The pipeline provides efficient data aggregation using native operations within MongoDB, and is the preferred method for data aggregation in MongoDB.

Diagram of the annotated aggregation pipeline operation. The aggregation pipeline has two stages: ``$match`` and ``$group``.

Map-Reduce

MongoDB also provides map-reduce operations to perform aggregation. In general, map-reduce operations have two phases: a map stage that processes each document and emits one or more objects for each input document, and reduce phase that combines the output of the map operation. Optionally, map-reduce can have a finalize stage to make final modifications to the result. Like other aggregation operations, map-reduce can specify a query condition to select the input documents as well as sort and limit the results.

Map-reduce uses custom JavaScript functions to perform the map and reduce operations, as well as the optional finalize operation. While the custom JavaScript provide great flexibility compared to the aggregation pipeline, in general, map-reduce is less efficient and more complex than the aggregation pipeline.

Note

Starting in MongoDB 2.4, certain mongo shell functions and properties are inaccessible in map-reduce operations. MongoDB 2.4 also provides support for multiple JavaScript operations to run at the same time. Before MongoDB 2.4, JavaScript code executed in a single thread, raising concurrency issues for map-reduce.

Diagram of the annotated map-reduce operation.

Single Purpose Aggregation Operations

For a number of common single purpose aggregation operations, MongoDB provides special purpose database commands. These common aggregation operations are: returning a count of matching documents, returning the distinct values for a field, and grouping data based on the values of a field. All of these operations aggregate documents from a single collection. While these operations provide simple access to common aggregation processes, they lack the flexibility and capabilities of the aggregation pipeline and map-reduce.

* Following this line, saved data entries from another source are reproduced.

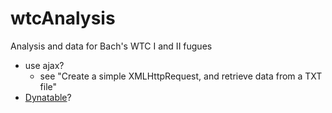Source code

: # wtcAnalysis
Analysis and data for Bach's WTC I and II fugues

- use ajax?
    - see "Create a simple XMLHttpRequest, and retrieve data from a TXT file"
- [Dynatable](https://www.dynatable.com/?queries%5Bsearch%5D=q#lists-and-non-tables)?
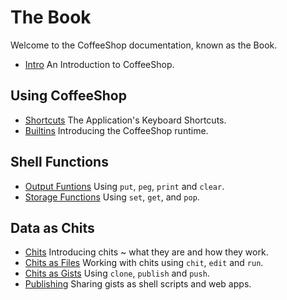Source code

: # The Book

Welcome to the CoffeeShop documentation, known as the Book.

- [Intro](/docs/intro.md) An Introduction to CoffeeShop.

## Using CoffeeShop

- [Shortcuts](/docs/shortcuts.md) The Application's Keyboard Shortcuts.
- [Builtins](/docs/builtins.md) Introducing the CoffeeShop runtime.

## Shell Functions

- [Output Funtions](/docs/output.md) Using `put`, `peg`, `print` and `clear`.
- [Storage Functions](/docs/storage.md) Using `set`, `get`, and `pop`.

## Data as Chits

- [Chits](/docs/chits.md) Introducing chits ~ what they are and how they work.
- [Chits as Files](/docs/files.md) Working with chits using `chit`, `edit` and `run`.
- [Chits as Gists](/docs/gists.md) Using `clone`, `publish` and `push`.
- [Publishing](/docs/publishing.md) Sharing gists as shell scripts and web apps.
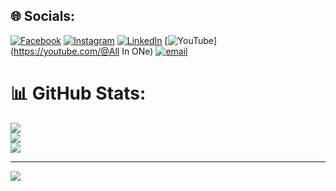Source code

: 
## 🌐 Socials:
[![Facebook](https://img.shields.io/badge/Facebook-%231877F2.svg?logo=Facebook&logoColor=white)](https://facebook.com/Srujal_Chrakai) [![Instagram](https://img.shields.io/badge/Instagram-%23E4405F.svg?logo=Instagram&logoColor=white)](https://instagram.com/Srujal_creation_123) [![LinkedIn](https://img.shields.io/badge/LinkedIn-%230077B5.svg?logo=linkedin&logoColor=white)](https://linkedin.com/in/srujal) [![YouTube](https://img.shields.io/badge/YouTube-%23FF0000.svg?logo=YouTube&logoColor=white)](https://youtube.com/@All In ONe) [![email](https://img.shields.io/badge/Email-D14836?logo=gmail&logoColor=white)](mailto:srujalcharki@gmail.com) 
# 📊 GitHub Stats:
![](https://github-readme-stats.vercel.app/api?username=happy_prience&theme=dark&hide_border=false&include_all_commits=false&count_private=false)<br/>
![](https://nirzak-streak-stats.vercel.app/?user=happy_prience&theme=dark&hide_border=false)<br/>
![](https://github-readme-stats.vercel.app/api/top-langs/?username=happy_prience&theme=dark&hide_border=false&include_all_commits=false&count_private=false&layout=compact)

---
[![](https://visitcount.itsvg.in/api?id=happy_prience&icon=0&color=0)](https://visitcount.itsvg.in)

<!-- Proudly created with GPRM ( https://gprm.itsvg.in ) -->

Diagram of the annotated distinct operation.

Additional Features and Behaviors

Both the aggregation pipeline and map-reduce can operate on a sharded collection. Map-reduce operations can also output to a sharded collection. See Aggregation Pipeline and Sharded Collections and Map-Reduce and Sharded Collections for details.

The aggregation pipeline can use indexes to improve its performance during some of its stages. In addition, the aggregation pipeline has an internal optimization phase. See Pipeline Operators and Indexes and Aggregation Pipeline Optimization for details.

For a feature comparison of the aggregation pipeline, map-reduce, and the special group functionality, see Aggregation Commands Comparison.